Those are the goals that required a little explanation, but I also want to have:

  • Cross-platform, but support io_uring on Linux. I’m primarily interested in hosting servers on Linux, and using this IO abstraction might help make up a little bit for my lack of experience as a database developer.
  • File-level encryption support.
  • Settable in-memory cache limits.
  • Ability to write to trees without transactions.
  • Fine-control over flushing behavior.

Starting the journey

I began by creating an abstraction between tokio-uring and tokio::fs. It is a bit ugly in its current form, as it’s been iterated on over and over these past two days, and I haven’t spent time cleaning it up.

As I said before, I’m not someone to chase benchmarks, but on Saturday I got my initial tests working, and I decided to change the test from trying 100 items to larger numbers and turn on release mode.

Before I even start, let me say that this test is a very bad test for performance. It consists of:


  • Creating/opening a transaction log file
  • Inserting a new transaction
  • Flushing it fully, then closing the file

Each loop, the file is opened, inspected to learn the last transaction state, written to, then closed. It’s really not an indicator for performance. But, if it was abysmally slow, I knew I was doing something wrong. The total file size ends up at the “page size” times 1 million, which conveniently is 1 gigabyte.

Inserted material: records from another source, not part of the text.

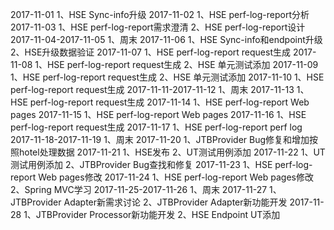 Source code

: 2017-11-01
1、HSE Sync-info升级
2017-11-02
1、HSE perf-log-report分析
2017-11-03
1、HSE perf-log-report需求澄清
2、HSE perf-log-report设计
2017-11-04-2017-11-05
1、周末
2017-11-06
1、HSE Sync-info和endpoint升级
2、HSE升级数据验证
2017-11-07
1、HSE perf-log-report request生成
2017-11-08
1、HSE perf-log-report request生成
2、HSE 单元测试添加
2017-11-09
1、HSE perf-log-report request生成
2、HSE 单元测试添加
2017-11-10
1、HSE perf-log-report request生成
2017-11-11-2017-11-12
1、周末
2017-11-13
1、HSE perf-log-report request生成
2017-11-14
1、HSE perf-log-report Web pages
2017-11-15
1、HSE perf-log-report Web pages
2017-11-16
1、HSE perf-log-report request生成
2017-11-17
1、HSE perf-log-report perf log
2017-11-18-2017-11-19
1、周末
2017-11-20
1、JTBProvider Bug修复和增加按照hotel处理数据
2017-11-21
1、HSE发布
2、UT测试用例添加
2017-11-22
1、UT测试用例添加
2、JTBProvider Bug查找和修复
2017-11-23
1、HSE perf-log-report Web pages修改
2017-11-24
1、HSE perf-log-report Web pages修改
2、Spring MVC学习
2017-11-25-2017-11-26
1、周末
2017-11-27
1、JTBProvider Adapter新需求讨论
2、JTBProvider Adapter新功能开发
2017-11-28
1、JTBProvider Processor新功能开发
2、HSE Endpoint UT添加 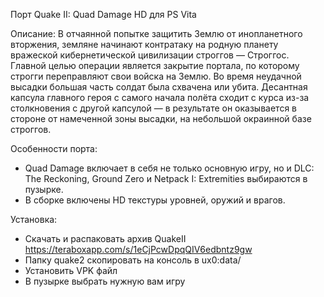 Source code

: Порт Quake II: Quad Damage HD для PS Vita

Описание:
В отчаянной попытке защитить Землю от инопланетного вторжения, земляне начинают контратаку на родную планету вражеской кибернетической цивилизации строггов — Строггос. Главной целью операции является закрытие портала, по которому строгги переправляют свои войска на Землю. Во время неудачной высадки большая часть солдат была схвачена или убита. Десантная капсула главного героя с самого начала полёта сходит с курса из-за столкновения с другой капсулой — в результате он оказывается в стороне от намеченной зоны высадки, на небольшой окраинной базе строггов.

Особенности порта:
- Quad Damage включает в себя не только основную игру, но и DLC: The Reckoning, Ground Zero и Netpack I: Extremities выбираются в пузырке.
- В сборке включены HD текстуры уровней, оружий и врагов.

Установка:
- Скачать и распаковать архив QuakeII https://teraboxapp.com/s/1eCjPcwDpqQIV6edbntz9gw
- Папку quake2 скопировать на консоль в ux0:data/
- Установить VPK файл
- В пузырке выбрать нужную вам игру
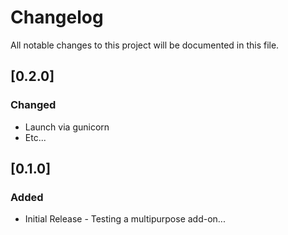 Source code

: # Changelog
All notable changes to this project will be documented in this file.

## [0.2.0]
### Changed
- Launch via gunicorn
- Etc...

## [0.1.0]
### Added
- Initial Release - Testing a multipurpose add-on... 
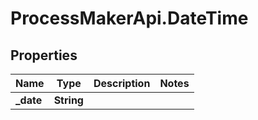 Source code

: # ProcessMakerApi.DateTime

## Properties
Name | Type | Description | Notes
------------ | ------------- | ------------- | -------------
**_date** | **String** |  | 


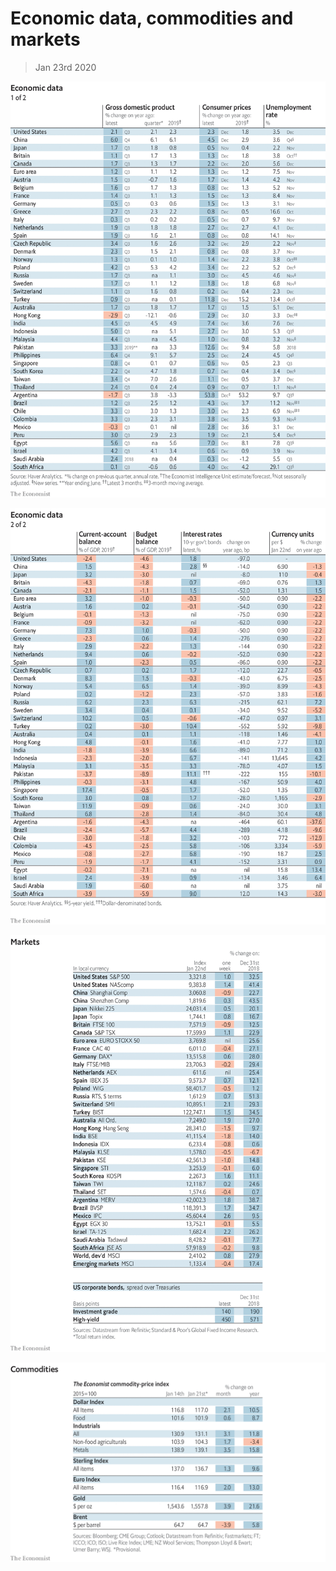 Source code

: # Economic data, commodities and markets

> Jan 23rd 2020

![](./images/20200125_INT101.png)

![](./images/20200125_INT102.png)

![](./images/20200125_INT201.png)

![](./images/20200125_INT401.png) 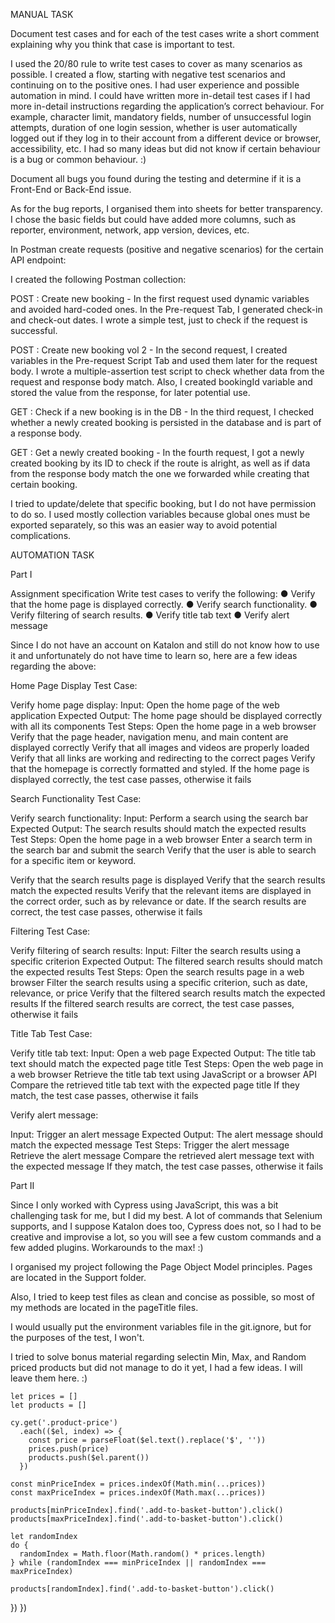 MANUAL TASK

Document test cases and for each of the test cases write a short comment explaining why you think that case is important to test.

I used the 20/80 rule to write test cases to cover as many scenarios as possible. I created a flow, starting with negative test scenarios and continuing on to the positive ones. I had user experience and possible automation in mind. I could have written more in-detail test cases if I had more in-detail instructions regarding the application’s correct behaviour. For example, character limit, mandatory fields, number of unsuccessful login attempts, duration of one login session, whether is user automatically logged out if they log in to their account from a different device or browser, accessibility, etc. I had so many ideas but did not know if certain behaviour is a bug or common behaviour. :)

Document all bugs you found during the testing and determine if it is a Front-End or Back-End issue.

As for the bug reports, I organised them into sheets for better transparency. I chose the basic fields but could have added more columns, such as reporter, environment, network, app version, devices, etc.

In Postman create requests (positive and negative scenarios) for the certain API endpoint:

 I created the following Postman collection:

POST : Create new booking - In the first request used dynamic variables and avoided hard-coded ones. In the Pre-request Tab, I generated check-in and check-out dates. I wrote a simple test, just to check if the request is successful.

POST : Create new booking vol 2 - In the second request, I created variables in the Pre-request Script Tab and used them later for the request body. I wrote a multiple-assertion test script to check whether data from the request and response body match. Also, I created bookingId variable and stored the value from the response, for later potential use.

GET : Check if a new booking is in the DB - In the third request, I checked whether a newly created booking is persisted in the database and is part of a response body.

GET : Get a newly created booking - In the fourth request, I got a newly created booking by its ID to check if the route is alright, as well as if data from the response body match the one we forwarded while creating that certain booking.

I tried to update/delete that specific booking, but I do not have permission to do so. 
I used mostly collection variables because global ones must be exported separately, so this was an easier way to avoid potential complications.


AUTOMATION TASK

Part I

Assignment specification
Write test cases to verify the following:
● Verify that the home page is displayed correctly.
● Verify search functionality.
● Verify filtering of search results.
● Verify title tab text
● Verify alert message

Since I do not have an account on Katalon and still do not know how to use it and unfortunately do not have time to learn so, here are a few ideas regarding the above:

Home Page Display Test Case:

Verify home page display:
Input: Open the home page of the web application
Expected Output: The home page should be displayed correctly with all its components
Test Steps:
Open the home page in a web browser
Verify that the page header, navigation menu, and main content are displayed correctly
Verify that all images and videos are properly loaded
Verify that all links are working and redirecting to the correct pages
Verify that the homepage is correctly formatted and styled.
If the home page is displayed correctly, the test case passes, otherwise it fails

Search Functionality Test Case:

Verify search functionality:
Input: Perform a search using the search bar
Expected Output: The search results should match the expected results
Test Steps:
Open the home page in a web browser
Enter a search term in the search bar and submit the search
Verify that the user is able to search for a specific item or keyword.

Verify that the search results page is displayed
Verify that the search results match the expected results
Verify that the relevant items are displayed in the correct order, such as by relevance or date.
If the search results are correct, the test case passes, otherwise it fails

Filtering Test Case:

Verify filtering of search results:
Input: Filter the search results using a specific criterion
Expected Output: The filtered search results should match the expected results
Test Steps:
Open the search results page in a web browser
Filter the search results using a specific criterion, such as date, relevance, or price
Verify that the filtered search results match the expected results
If the filtered search results are correct, the test case passes, otherwise it fails

Title Tab Test Case:

Verify title tab text:
Input: Open a web page
Expected Output: The title tab text should match the expected page title
Test Steps:
Open the web page in a web browser
Retrieve the title tab text using JavaScript or a browser API
Compare the retrieved title tab text with the expected page title
If they match, the test case passes, otherwise it fails

Verify alert message:

Input: Trigger an alert message
Expected Output: The alert message should match the expected message
Test Steps:
Trigger the alert message 
Retrieve the alert message
Compare the retrieved alert message text with the expected message
If they match, the test case passes, otherwise it fails

 
Part II

Since I only worked with Cypress using JavaScript, this was a bit challenging task for me, but I did my best. A lot of commands that Selenium supports, and I suppose Katalon does too, Cypress does not, so I had to be creative and improvise a lot, so you will see a few custom commands and a few added plugins. Workarounds to the max! :)

I organised my project following the Page Object Model principles. Pages are located in the Support folder. 

Also, I tried to keep test files as clean and concise as possible, so most of my methods are located in the pageTitle files. 

I would usually put the environment variables file in the git.ignore, but for the purposes of the test, I won't.

I tried to solve bonus material regarding selectin Min, Max, and Random priced products but did not manage to do it yet, I had a few ideas. I will leave them here. :)

    let prices = []
    let products = []

    cy.get('.product-price')
      .each(($el, index) => {
        const price = parseFloat($el.text().replace('$', ''))
        prices.push(price)
        products.push($el.parent())
      })

    const minPriceIndex = prices.indexOf(Math.min(...prices))
    const maxPriceIndex = prices.indexOf(Math.max(...prices))

    products[minPriceIndex].find('.add-to-basket-button').click()
    products[maxPriceIndex].find('.add-to-basket-button').click()

    let randomIndex
    do {
      randomIndex = Math.floor(Math.random() * prices.length)
    } while (randomIndex === minPriceIndex || randomIndex === maxPriceIndex)

    products[randomIndex].find('.add-to-basket-button').click()
  })
})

Good news, at roughly 20k iterations per second on my AMD Ryzen 3800X, I was happy enough to move on! Later that night, I pulled the code onto my M1 Macbook Air and ran the same test: it beat my Ryzen by averaging 25k iterations per second.

Planning for Transactions

At this point, I had working versions of the async file abstraction, the block-level encryption abstraction (with a Rot-13 test implementation), and the append-only transaction log implementation. I had finished doing some concurrency tests, but while writing that test I realized something: my file locking strategy wasn’t flexible enough to support non-exclusive modes in the future.

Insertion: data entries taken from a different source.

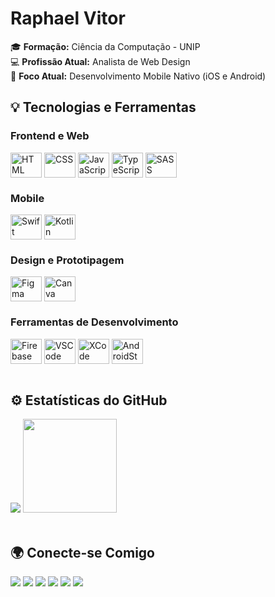 # Raphael Vitor

🎓 <strong>Formação:</strong> Ciência da Computação - UNIP<br>
💻 <strong>Profissão Atual:</strong> Analista de Web Design<br>
📱 <strong>Foco Atual:</strong> Desenvolvimento Mobile Nativo (iOS e Android)
<br>

## 💡 Tecnologias e Ferramentas

### Frontend e Web

<div style="display: inline_block">
  <img align="center" alt="HTML" height="40" width="50" src="https://cdn.jsdelivr.net/gh/devicons/devicon@latest/icons/html5/html5-original.svg">
  <img align="center" alt="CSS" height="40" width="50" src="https://cdn.jsdelivr.net/gh/devicons/devicon@latest/icons/css3/css3-original.svg">
  <img align="center" alt="JavaScript" height="40" width="50" src="https://cdn.jsdelivr.net/gh/devicons/devicon@latest/icons/javascript/javascript-original.svg">
  <img align="center" alt="TypeScript" height="40" width="50" src="https://cdn.jsdelivr.net/gh/devicons/devicon@latest/icons/typescript/typescript-original.svg">
  <img align="center" alt="SASS" height="40" width="50" src="https://cdn.jsdelivr.net/gh/devicons/devicon@latest/icons/sass/sass-original.svg">
</div>

### Mobile

<div style="display: inline_block">
  <img align="center" alt="Swift" height="40" width="50" src="https://cdn.jsdelivr.net/gh/devicons/devicon@latest/icons/swift/swift-original.svg">
  <img align="center" alt="Kotlin" height="40" width="50" src="https://cdn.jsdelivr.net/gh/devicons/devicon@latest/icons/kotlin/kotlin-original.svg">
</div>

### Design e Prototipagem

<div style="display: inline_block">
  <img align="center" alt="Figma" height="40" width="50" src="https://cdn.jsdelivr.net/gh/devicons/devicon@latest/icons/figma/figma-original.svg">
  <img align="center" alt="Canva" height="40" width="50" src="https://cdn.jsdelivr.net/gh/devicons/devicon@latest/icons/canva/canva-original.svg">
</div>

### Ferramentas de Desenvolvimento

<div style="display: inline_block">
  <img align="center" alt="Firebase" height="40" width="50" src="https://cdn.jsdelivr.net/gh/devicons/devicon@latest/icons/firebase/firebase-original.svg">
  <img align="center" alt="VSCode" height="40" width="50" src="https://cdn.jsdelivr.net/gh/devicons/devicon@latest/icons/vscode/vscode-original.svg">
  <img align="center" alt="XCode" height="40" width="50" src="https://cdn.jsdelivr.net/gh/devicons/devicon@latest/icons/xcode/xcode-original.svg">
  <img align="center" alt="AndroidStudio" height="40" width="50" src="https://cdn.jsdelivr.net/gh/devicons/devicon@latest/icons/androidstudio/androidstudio-original.svg">
</div>
<br>

## ⚙️ Estatísticas do GitHub

<div style="display: inline_block">
  <img src="https://github-readme-stats.vercel.app/api?username=snoorky&count_private=true&hide=prs,contribs&show_icons=true">
  <img height="150px" src="https://github-readme-stats.vercel.app/api/top-langs/?username=snoorky&layout=compact">
</div>
<br>

## 🌍 Conecte-se Comigo

<div style="display: inline_block">
  <a href="https://www.facebook.com/raphaelvitorlopes" target="_blank"><img src="https://img.shields.io/badge/Facebook-1877F2?style=for-the-badge&logo=facebook&logoColor=white"></a>
  <a href="https://www.instagram.com/sno.orky/" target="_blank"><img src="https://img.shields.io/badge/Instagram-E4405F?style=for-the-badge&logo=instagram&logoColor=white"></a>
  <a href="https://www.linkedin.com/in/raphaelvitor" target="_blank"><img src="https://img.shields.io/badge/LinkedIn-0077B5?style=for-the-badge&logo=linkedin&logoColor=white"></a>
  <a href="https://www.tiktok.com/@snoorky" target="_blank"><img src="https://img.shields.io/badge/TikTok-000000?style=for-the-badge&logo=tiktok&logoColor=white"></a>
  <a href="https://api.whatsapp.com/send?phone=5515997042300" target="_blank"><img src="https://img.shields.io/badge/WhatsApp-25D366?style=for-the-badge&logo=whatsapp&logoColor=white"></a>
  <a href="mailto:raphaelvitorlopes@icloud.com"><img src="https://img.shields.io/badge/Icloud-000000?style=for-the-badge&logo=apple&logoColor=white"></a>
</div>
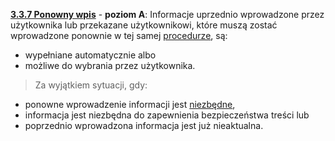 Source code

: [**3.3.7 Ponowny wpis**](https://wcag.lepszyweb.pl/#consistent-help) - **poziom A**: Informacje uprzednio wprowadzone przez użytkownika lub przekazane użytkownikowi, które muszą zostać wprowadzone ponownie w tej samej <a href="#" data-toggle="tooltip" data-original-title="{{site.data.glossary.procedura | strip_html | replace: '*', ''}}">procedurze</a>, są:

   - wypełniane automatycznie albo
   - możliwe do wybrania przez użytkownika.

> Za wyjątkiem sytuacji, gdy:

   - ponowne wprowadzenie informacji jest <a href="#" data-toggle="tooltip" data-original-title="{{site.data.glossary.istotny | strip_html | replace: '*', ''}}">niezbędne</a>,
   - informacja jest niezbędna do zapewnienia bezpieczeństwa treści lub
   - poprzednio wprowadzona informacja jest już nieaktualna.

I began to think about the real flow of the program would actually function. The way I’m guaranteeing ACID compliance is based around the append-only format. Here’s an overview of how it works:

  • The file is broken into “blocks” of data. For Couchstore, this is 4,096 bytes. For the transaction log, I’ve chosen 1,024 bytes (I expect too much wasted space for the transaction log if I picked a higher value).
  • At the start of each block boundary in the file is either a 0 or a 1. If it’s a 1, it contains the start of a record in the file. If it’s a 0, it’s part of another chunk of data that couldn’t fit within a single block.
  • When opening the file, the reader seeks to the last multiple of the block size. An attempt to find an existing transaction is made by scanning backwards until a 1 is found on a block boundary. The last record is then parsed to be verified before the log is considered open and verified.
  • If a write is interrupted before a chunk is able to be written fully, the opening procedure can detect this and truncate the file to the last completed record’s end.
  • After the transaction log is flushed, the ACID compliance has been reached and the writer can report success back.

If I imagine having a pool of database workers performing transactions, I can see a clear way to optimize those workers: allow multiple transactions to be prepared by each worker while waiting for the transaction log to commit them.

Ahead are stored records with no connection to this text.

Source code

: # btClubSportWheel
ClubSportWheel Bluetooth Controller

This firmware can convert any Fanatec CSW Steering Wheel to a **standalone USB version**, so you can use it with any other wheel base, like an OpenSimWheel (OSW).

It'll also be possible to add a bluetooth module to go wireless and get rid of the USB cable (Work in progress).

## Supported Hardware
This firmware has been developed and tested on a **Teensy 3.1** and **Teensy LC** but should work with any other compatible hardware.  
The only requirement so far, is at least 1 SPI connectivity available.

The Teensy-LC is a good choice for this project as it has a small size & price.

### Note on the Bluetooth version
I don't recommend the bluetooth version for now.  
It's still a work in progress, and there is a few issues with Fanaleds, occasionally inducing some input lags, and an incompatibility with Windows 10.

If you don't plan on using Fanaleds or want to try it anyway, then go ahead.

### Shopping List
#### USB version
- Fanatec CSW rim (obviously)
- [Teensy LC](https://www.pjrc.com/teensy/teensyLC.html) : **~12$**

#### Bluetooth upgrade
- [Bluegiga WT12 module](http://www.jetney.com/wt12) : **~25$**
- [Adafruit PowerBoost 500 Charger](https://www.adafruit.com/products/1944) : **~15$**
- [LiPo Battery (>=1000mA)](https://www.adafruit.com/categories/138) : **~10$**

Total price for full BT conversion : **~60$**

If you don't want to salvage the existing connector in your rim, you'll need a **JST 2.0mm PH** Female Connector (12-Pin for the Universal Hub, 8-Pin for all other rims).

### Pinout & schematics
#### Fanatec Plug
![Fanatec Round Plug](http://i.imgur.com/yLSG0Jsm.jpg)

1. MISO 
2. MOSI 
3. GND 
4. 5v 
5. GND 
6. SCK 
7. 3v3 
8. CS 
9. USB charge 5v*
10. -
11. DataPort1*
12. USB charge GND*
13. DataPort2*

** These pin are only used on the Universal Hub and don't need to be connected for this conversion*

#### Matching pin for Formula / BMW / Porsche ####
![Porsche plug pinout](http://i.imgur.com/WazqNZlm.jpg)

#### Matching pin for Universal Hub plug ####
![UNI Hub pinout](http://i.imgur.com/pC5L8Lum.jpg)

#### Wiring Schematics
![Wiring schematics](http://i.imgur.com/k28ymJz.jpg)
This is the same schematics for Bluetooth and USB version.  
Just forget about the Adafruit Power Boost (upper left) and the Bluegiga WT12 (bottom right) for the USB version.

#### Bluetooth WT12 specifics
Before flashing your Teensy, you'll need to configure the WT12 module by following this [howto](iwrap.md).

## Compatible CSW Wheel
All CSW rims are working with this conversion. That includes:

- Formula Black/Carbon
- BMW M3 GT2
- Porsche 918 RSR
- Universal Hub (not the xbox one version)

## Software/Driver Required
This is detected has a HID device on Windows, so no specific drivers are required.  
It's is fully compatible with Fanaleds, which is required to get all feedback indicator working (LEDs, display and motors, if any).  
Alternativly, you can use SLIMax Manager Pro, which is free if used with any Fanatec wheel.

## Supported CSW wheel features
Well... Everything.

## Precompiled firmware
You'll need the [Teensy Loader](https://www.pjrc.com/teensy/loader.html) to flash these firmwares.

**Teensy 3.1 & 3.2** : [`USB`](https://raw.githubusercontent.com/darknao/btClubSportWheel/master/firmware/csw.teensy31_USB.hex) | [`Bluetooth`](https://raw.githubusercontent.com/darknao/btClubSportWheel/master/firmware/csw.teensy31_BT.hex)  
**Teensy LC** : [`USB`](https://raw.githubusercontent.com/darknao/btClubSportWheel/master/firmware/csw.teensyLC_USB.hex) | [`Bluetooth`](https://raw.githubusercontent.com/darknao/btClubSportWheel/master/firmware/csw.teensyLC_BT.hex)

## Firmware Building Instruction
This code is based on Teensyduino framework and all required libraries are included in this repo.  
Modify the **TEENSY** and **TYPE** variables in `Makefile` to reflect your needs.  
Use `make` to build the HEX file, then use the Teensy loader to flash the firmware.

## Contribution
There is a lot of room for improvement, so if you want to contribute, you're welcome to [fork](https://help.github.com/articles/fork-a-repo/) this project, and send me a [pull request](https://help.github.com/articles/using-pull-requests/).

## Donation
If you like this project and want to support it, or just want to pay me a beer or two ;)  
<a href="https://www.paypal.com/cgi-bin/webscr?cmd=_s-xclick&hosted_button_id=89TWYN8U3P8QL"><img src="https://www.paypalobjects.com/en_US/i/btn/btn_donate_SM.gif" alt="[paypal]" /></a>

In this flow, I could pass ownership of the log file between each of the workers, or I could introduce a single thread responsible for committing all transaction log entries. To me, giving the transaction log its own thread made immediate sense, so that’s what I did this morning.

One of the other realizations I had in this model is that sometimes the TransactionManager may have more than one transaction in queue ready to write. Each transaction log entry may be as small as 1KB, and in my head, 16KB was the smallest amount that was worthwhile to flush. I don’t know where I had that in my head from – chalk it up to a good guesstimate. I wrote the transaction manager to attempt to write up to 16 transactions in a single batch before flushing, and then notifying all 16 transaction workers after the flush succeeded. If a full 16 transactions weren’t ready, only what was available would be written before flushing to ensure as small delay for a single insert as possible.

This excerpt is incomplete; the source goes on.